Perhaps that’s why her column ‘The Primrose Path’ is such a huge success. Faced with queries on everything from inadvertently eating a slug to the etiquette of finding your mother in bed with her toy-boy, Rosie’s advice is always unorthodox, frequently hilarious, and often lands her in deep water.
But never deeper than when she helps Fiona Morris look for her brother Philip, who disappeared while birdwatching in the Hebrides. Worried by conflicting news of him, Rosie sets off for Scotland with Fiona, bird-watching expert Arthur Prufrock, and reluctant psychic Shad Lucas.
A more competent psychic would have known better than to get involved. Because Rosie’s solution to this particular problem is about to prove very dangerous indeed . . .
‘A most surprising and enjoyable mystery from one of the very best’ Booklist
PUBLISHERS WEEKLY
The usually reliable Bannister (The Lazarus Hotel, 1997, and the Castlemere series) gets off to a surprisingly bland start in this kickoff of a new crime series. Her sleuth is advice columnist Rosie Holland, a rotund, tough-talking middle-aged woman living in Birmingham. Fiona Morris's bird-watching brother, Philip, has gone missing in the remote Hebrides islands off the coast of Scotland. She contacts Rosie, who turns to Arthur Prufrock, another ornithologist, who in turn brings along Shad Lucas, a young gardener and the reluctant possessor of psychic powers. This unlikely detecting team sets forth for Edinburgh and the offices of the British Trust for Wildlife, a bogus organization soon revealed as a front for immigration agents on the lookout for illegal aliens entering the country.
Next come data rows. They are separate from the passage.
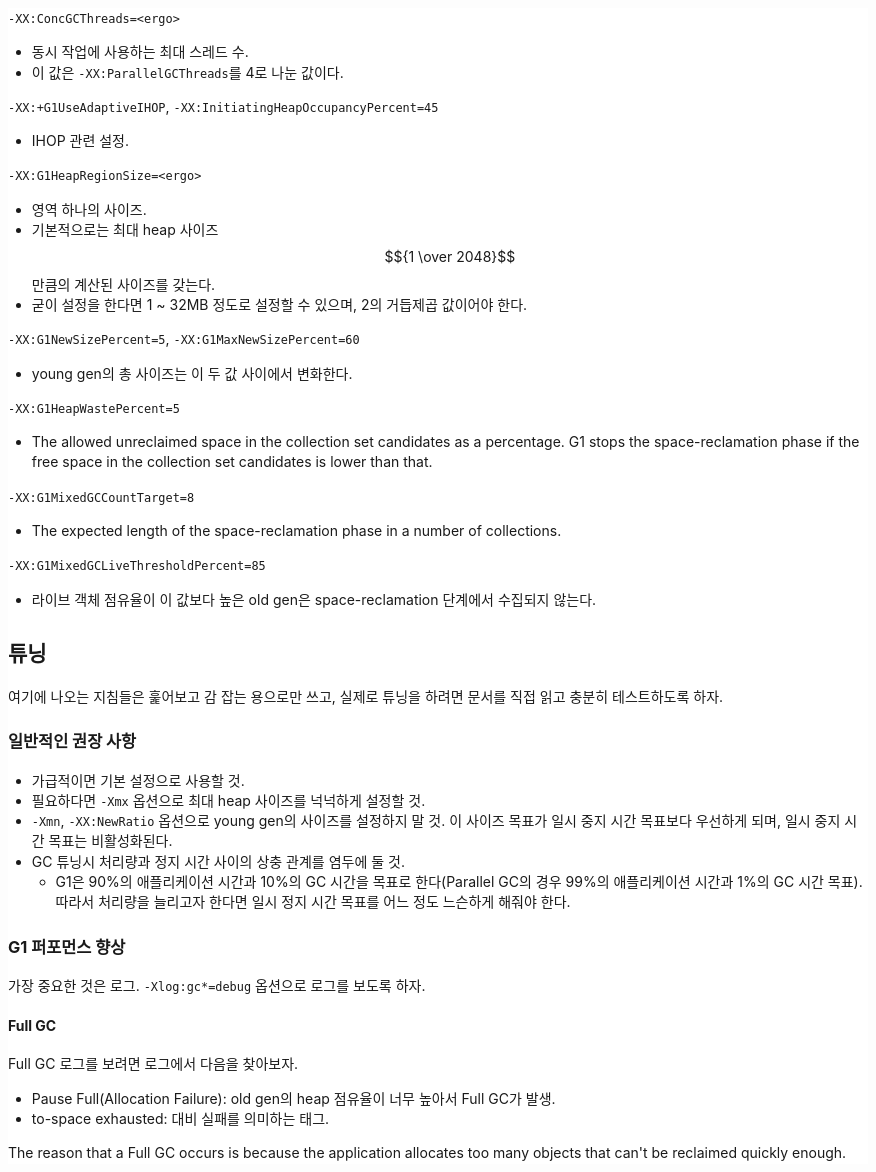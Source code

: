 `-XX:ConcGCThreads=<ergo>`

* 동시 작업에 사용하는 최대 스레드 수.
* 이 값은 `-XX:ParallelGCThreads`를 4로 나눈 값이다.

`-XX:+G1UseAdaptiveIHOP`, `-XX:InitiatingHeapOccupancyPercent=45`

* IHOP 관련 설정. 

`-XX:G1HeapRegionSize=<ergo>`

* 영역 하나의 사이즈.
* 기본적으로는 최대 heap 사이즈 $${1 \over 2048}$$ 만큼의 계산된 사이즈를 갖는다.
* 굳이 설정을 한다면 1 ~ 32MB 정도로 설정할 수 있으며, 2의 거듭제곱 값이어야 한다.

`-XX:G1NewSizePercent=5`, `-XX:G1MaxNewSizePercent=60`

* young gen의 총 사이즈는 이 두 값 사이에서 변화한다.

`-XX:G1HeapWastePercent=5`

* The allowed unreclaimed space in the collection set candidates as a percentage. G1 stops the space-reclamation phase if the free space in the collection set candidates is lower than that.

`-XX:G1MixedGCCountTarget=8`

* The expected length of the space-reclamation phase in a number of collections.

`-XX:G1MixedGCLiveThresholdPercent=85`

* 라이브 객체 점유율이 이 값보다 높은 old gen은 space-reclamation 단계에서 수집되지 않는다.

## 튜닝

여기에 나오는 지침들은 훑어보고 감 잡는 용으로만 쓰고, 실제로 튜닝을 하려면 문서를 직접 읽고 충분히 테스트하도록 하자.

### 일반적인 권장 사항

* 가급적이면 기본 설정으로 사용할 것.
* 필요하다면 `-Xmx` 옵션으로 최대 heap 사이즈를 넉넉하게 설정할 것.
* `-Xmn`, `-XX:NewRatio` 옵션으로 young gen의 사이즈를 설정하지 말 것. 이 사이즈 목표가 일시 중지 시간 목표보다 우선하게 되며, 일시 중지 시간 목표는 비활성화된다.
* GC 튜닝시 처리량과 정지 시간 사이의 상충 관계를 염두에 둘 것.
    * G1은 90%의 애플리케이션 시간과 10%의 GC 시간을 목표로 한다(Parallel GC의 경우 99%의 애플리케이션 시간과 1%의 GC 시간 목표). 따라서 처리량을 늘리고자 한다면 일시 정지 시간 목표를 어느 정도 느슨하게 해줘야 한다.

### G1 퍼포먼스 향상

가장 중요한 것은 로그. `-Xlog:gc*=debug` 옵션으로 로그를 보도록 하자.

#### Full GC

Full GC 로그를 보려면 로그에서 다음을 찾아보자.

* Pause Full(Allocation Failure): old gen의 heap 점유율이 너무 높아서 Full GC가 발생.
* to-space exhausted: 대비 실패를 의미하는 태그.

The reason that a Full GC occurs is because the application allocates too many objects that can't be reclaimed quickly enough.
Philip's lonely watching brief in the islands has clearly made him a witness to more than just nesting seabirds. Rosie is pleasant enough, although some readers might find her a bit too maternal and wise. And, although the pace picks up toward the end and the plot, once unfurled, is intriguing, the book suffers from the fact that so much of the suspense is backloaded.